#### [What to work on]
Your response should contain only the lines running from the top of the data below through the line with "Multiple Image Picker Library for", both included. Pictures must be omitted.

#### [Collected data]
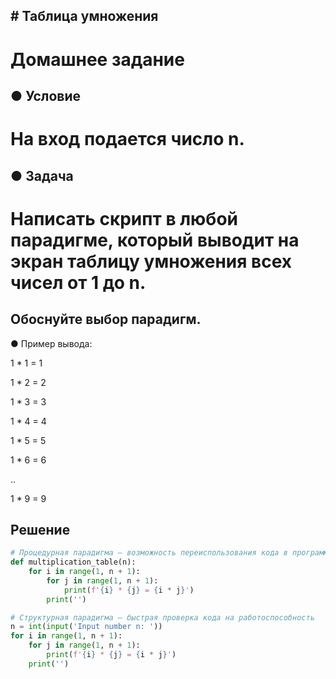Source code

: ## # Таблица умножения
# Домашнее задание
## ● Условие
# На вход подается число n.
## ● Задача
# Написать скрипт в любой парадигме, который выводит на экран таблицу умножения всех чисел от 1 до n.
## Обоснуйте выбор парадигм.

 ● Пример вывода:

 1 * 1 = 1

 1 * 2 = 2

 1 * 3 = 3

 1 * 4 = 4

 1 * 5 = 5

 1 * 6 = 6

 ..

1 * 9 = 9
## Решение

```python
# Процедурная парадигма — возможность переиспользования кода в программе
def multiplication_table(n):
    for i in range(1, n + 1):
        for j in range(1, n + 1):
            print(f'{i} * {j} = {i * j}')
        print('')
```



```python
# Структурная парадигма — быстрая проверка кода на работоспособность
n = int(input('Input number n: '))
for i in range(1, n + 1):
    for j in range(1, n + 1):
        print(f'{i} * {j} = {i * j}')
    print('')
```
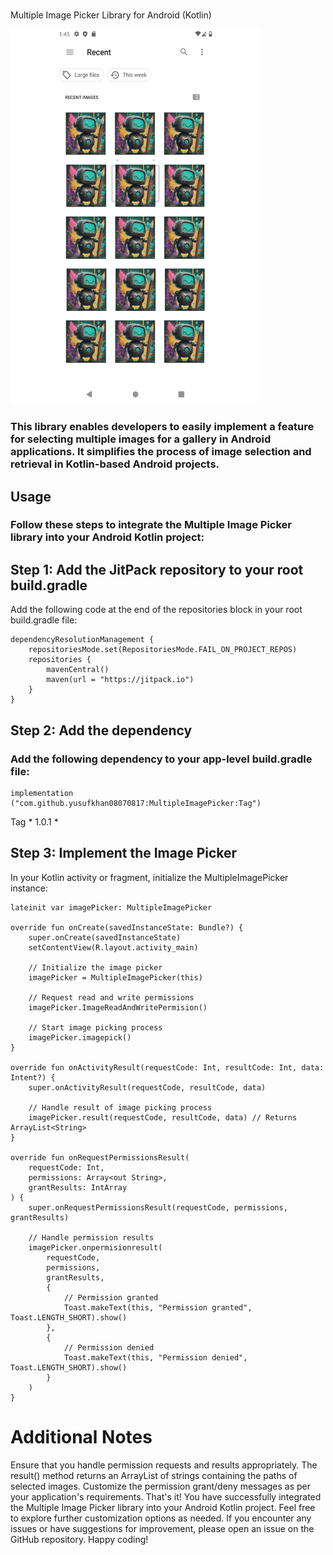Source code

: # 
Multiple Image Picker Library for Android (Kotlin)
 
 <img src="https://raw.githubusercontent.com/yusufkhan08070817/MultipleImagePicker/master/Minimalist%20Black%20and%20White%20Blank%20Paper%20Document.png" width="400" height="600">

### This library enables developers to easily implement a feature for selecting multiple images for a gallery in Android applications. It simplifies the process of image selection and retrieval in Kotlin-based Android projects.

## Usage
### Follow these steps to integrate the Multiple Image Picker library into your Android Kotlin project:

## Step 1: Add the JitPack repository to your root build.gradle

Add the following code at the end of the repositories block in your root build.gradle file:
```
dependencyResolutionManagement {
    repositoriesMode.set(RepositoriesMode.FAIL_ON_PROJECT_REPOS)
    repositories {
        mavenCentral()
        maven(url = "https://jitpack.io")
    }
}
```
## Step 2: Add the dependency
### Add the following dependency to your app-level build.gradle file:

```
implementation ("com.github.yusufkhan08070817:MultipleImagePicker:Tag")
```
Tag * 1.0.1 *

## Step 3: Implement the Image Picker

In your Kotlin activity or fragment, initialize the MultipleImagePicker instance:
```
lateinit var imagePicker: MultipleImagePicker

override fun onCreate(savedInstanceState: Bundle?) {
    super.onCreate(savedInstanceState)
    setContentView(R.layout.activity_main)
    
    // Initialize the image picker
    imagePicker = MultipleImagePicker(this)
    
    // Request read and write permissions
    imagePicker.ImageReadAndWritePermision()
    
    // Start image picking process
    imagePicker.imagepick()
}

override fun onActivityResult(requestCode: Int, resultCode: Int, data: Intent?) {
    super.onActivityResult(requestCode, resultCode, data)
    
    // Handle result of image picking process
    imagePicker.result(requestCode, resultCode, data) // Returns ArrayList<String>
}

override fun onRequestPermissionsResult(
    requestCode: Int,
    permissions: Array<out String>,
    grantResults: IntArray
) {
    super.onRequestPermissionsResult(requestCode, permissions, grantResults)
    
    // Handle permission results
    imagePicker.onpermisionresult(
        requestCode,
        permissions,
        grantResults,
        {
            // Permission granted
            Toast.makeText(this, "Permission granted", Toast.LENGTH_SHORT).show()
        },
        {
            // Permission denied
            Toast.makeText(this, "Permission denied", Toast.LENGTH_SHORT).show()
        }
    )
}
```
# Additional Notes

Ensure that you handle permission requests and results appropriately.
The result() method returns an ArrayList of strings containing the paths of selected images.
Customize the permission grant/deny messages as per your application's requirements.
That's it! You have successfully integrated the Multiple Image Picker library into your Android Kotlin project. Feel free to explore further customization options as needed. If you encounter any issues or have suggestions for improvement, please open an issue on the GitHub repository. Happy coding!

#### [Solution for this problem]
Source code

: ## # Таблица умножения
# Домашнее задание
## ● Условие
# На вход подается число n.
## ● Задача
# Написать скрипт в любой парадигме, который выводит на экран таблицу умножения всех чисел от 1 до n.
## Обоснуйте выбор парадигм.

 ● Пример вывода:

 1 * 1 = 1

 1 * 2 = 2

 1 * 3 = 3

 1 * 4 = 4

 1 * 5 = 5

 1 * 6 = 6

 ..

1 * 9 = 9
## Решение

```python
# Процедурная парадигма — возможность переиспользования кода в программе
def multiplication_table(n):
    for i in range(1, n + 1):
        for j in range(1, n + 1):
            print(f'{i} * {j} = {i * j}')
        print('')
```



```python
# Структурная парадигма — быстрая проверка кода на работоспособность
n = int(input('Input number n: '))
for i in range(1, n + 1):
    for j in range(1, n + 1):
        print(f'{i} * {j} = {i * j}')
    print('')
```
Source code

: # 
Multiple Image Picker Library for Android (Kotlin)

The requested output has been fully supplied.